EXERCISE PROMPT:
Go through the entries below. Copy each line in which "access" appears.

RECORDS FOR THIS TASK:
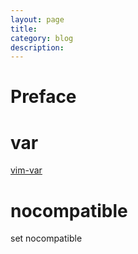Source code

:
 ```yaml
---
layout: page
title:
category: blog
description:
---
```

# Preface

# var
[vim-var](/p/vim-var)

# nocompatible

  set nocompatible
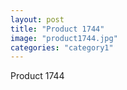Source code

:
 ```yaml
---
layout: post
title: "Product 1744"
image: "product1744.jpg"
categories: "category1"
---
```

Product 1744
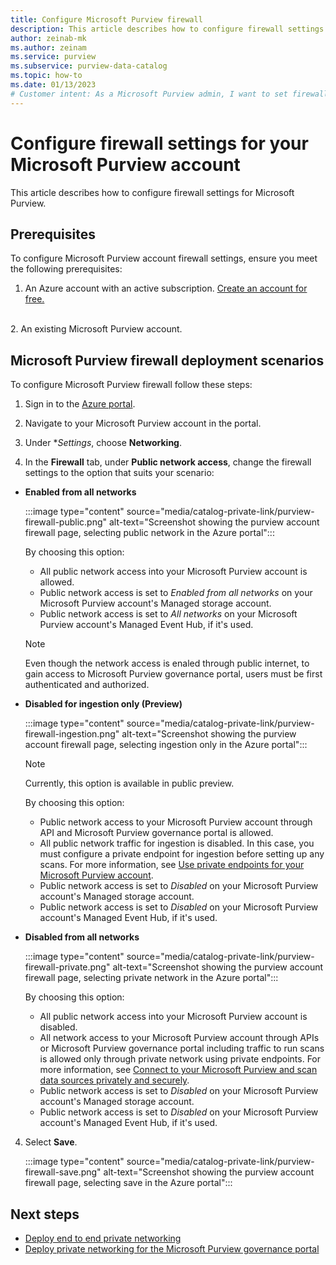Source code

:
 ```yaml
---
title: Configure Microsoft Purview firewall
description: This article describes how to configure firewall settings for your Microsoft Purview account
author: zeinab-mk
ms.author: zeinam
ms.service: purview
ms.subservice: purview-data-catalog
ms.topic: how-to
ms.date: 01/13/2023
# Customer intent: As a Microsoft Purview admin, I want to set firewall settings for my Microsoft Purview account.
---
```


# Configure firewall settings for your Microsoft Purview account

This article describes how to configure firewall settings for Microsoft Purview.

## Prerequisites

To configure Microsoft Purview account firewall settings, ensure you meet the following prerequisites:

1. An Azure account with an active subscription. [Create an account for free.](https://azure.microsoft.com/free/?WT.mc_id=A261C142F)
<br>
2. An existing Microsoft Purview account.
<br>

## Microsoft Purview firewall deployment scenarios

To configure Microsoft Purview firewall follow these steps:

1. Sign in to the [Azure portal](https://portal.azure.com).

2. Navigate to your Microsoft Purview account in the portal.

3. Under **Settings*, choose **Networking**.

4. In the **Firewall** tab, under **Public network access**, change the firewall settings to the option that suits your scenario:

- **Enabled from all networks**

  :::image type="content" source="media/catalog-private-link/purview-firewall-public.png" alt-text="Screenshot showing the purview account firewall page, selecting public network in the Azure portal":::

  By choosing this option:

  - All public network access into your Microsoft Purview account is allowed. 
  - Public network access is set to _Enabled from all networks_ on your Microsoft Purview account's Managed storage account. 
  - Public network access is set to _All networks_ on your Microsoft Purview account's Managed Event Hub, if it's used. 

  > [!NOTE]
  > Even though the network access is enaled through public internet, to gain access to Microsoft Purview governance portal, users must be first authenticated and authorized. 

- **Disabled for ingestion only (Preview)**

  :::image type="content" source="media/catalog-private-link/purview-firewall-ingestion.png" alt-text="Screenshot showing the purview account firewall page, selecting ingestion only in the Azure portal":::

  > [!NOTE]
  > Currently, this option is available in public preview.
  
  By choosing this option:
  - Public network access to your Microsoft Purview account through API and Microsoft Purview governance portal is allowed.
  - All public network traffic for ingestion is disabled. In this case, you must configure a private endpoint for ingestion before setting up any scans. For more information, see [Use private endpoints for your Microsoft Purview account](catalog-private-link.md).
  - Public network access is set to _Disabled_ on your Microsoft Purview account's Managed storage account. 
  - Public network access is set to _Disabled_ on your Microsoft Purview account's Managed Event Hub, if it's used. 
  
- **Disabled from all networks**

  :::image type="content" source="media/catalog-private-link/purview-firewall-private.png" alt-text="Screenshot showing the purview account firewall page, selecting private network in the Azure portal":::

  By choosing this option:
  
  - All public network access into your Microsoft Purview account is disabled. 
  - All network access to your Microsoft Purview account through APIs or Microsoft Purview governance portal including traffic to run scans is allowed only through private network using private endpoints. For more information, see [Connect to your Microsoft Purview and scan data sources privately and securely](catalog-private-link-end-to-end.md).
  - Public network access is set to _Disabled_ on your Microsoft Purview account's Managed storage account. 
  - Public network access is set to _Disabled_ on your Microsoft Purview account's Managed Event Hub, if it's used. 

4. Select **Save**.

    :::image type="content" source="media/catalog-private-link/purview-firewall-save.png" alt-text="Screenshot showing the purview account firewall page, selecting save in the Azure portal":::

## Next steps

- [Deploy end to end private networking](./catalog-private-link-end-to-end.md)
- [Deploy private networking for the Microsoft Purview governance portal](./catalog-private-link-account-portal.md)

TASK SOLUTION:
4. In the **Firewall** tab, under **Public network access**, change the firewall settings to the option that suits your scenario:
  - All public network access into your Microsoft Purview account is allowed. 
  - Public network access is set to _Enabled from all networks_ on your Microsoft Purview account's Managed storage account. 
  - Public network access is set to _All networks_ on your Microsoft Purview account's Managed Event Hub, if it's used. 
  > Even though the network access is enaled through public internet, to gain access to Microsoft Purview governance portal, users must be first authenticated and authorized. 
  - Public network access to your Microsoft Purview account through API and Microsoft Purview governance portal is allowed.
  - Public network access is set to _Disabled_ on your Microsoft Purview account's Managed storage account. 
  - Public network access is set to _Disabled_ on your Microsoft Purview account's Managed Event Hub, if it's used. 
  - All public network access into your Microsoft Purview account is disabled. 
  - All network access to your Microsoft Purview account through APIs or Microsoft Purview governance portal including traffic to run scans is allowed only through private network using private endpoints. For more information, see [Connect to your Microsoft Purview and scan data sources privately and securely](catalog-private-link-end-to-end.md).
  - Public network access is set to _Disabled_ on your Microsoft Purview account's Managed storage account. 
  - Public network access is set to _Disabled_ on your Microsoft Purview account's Managed Event Hub, if it's used. 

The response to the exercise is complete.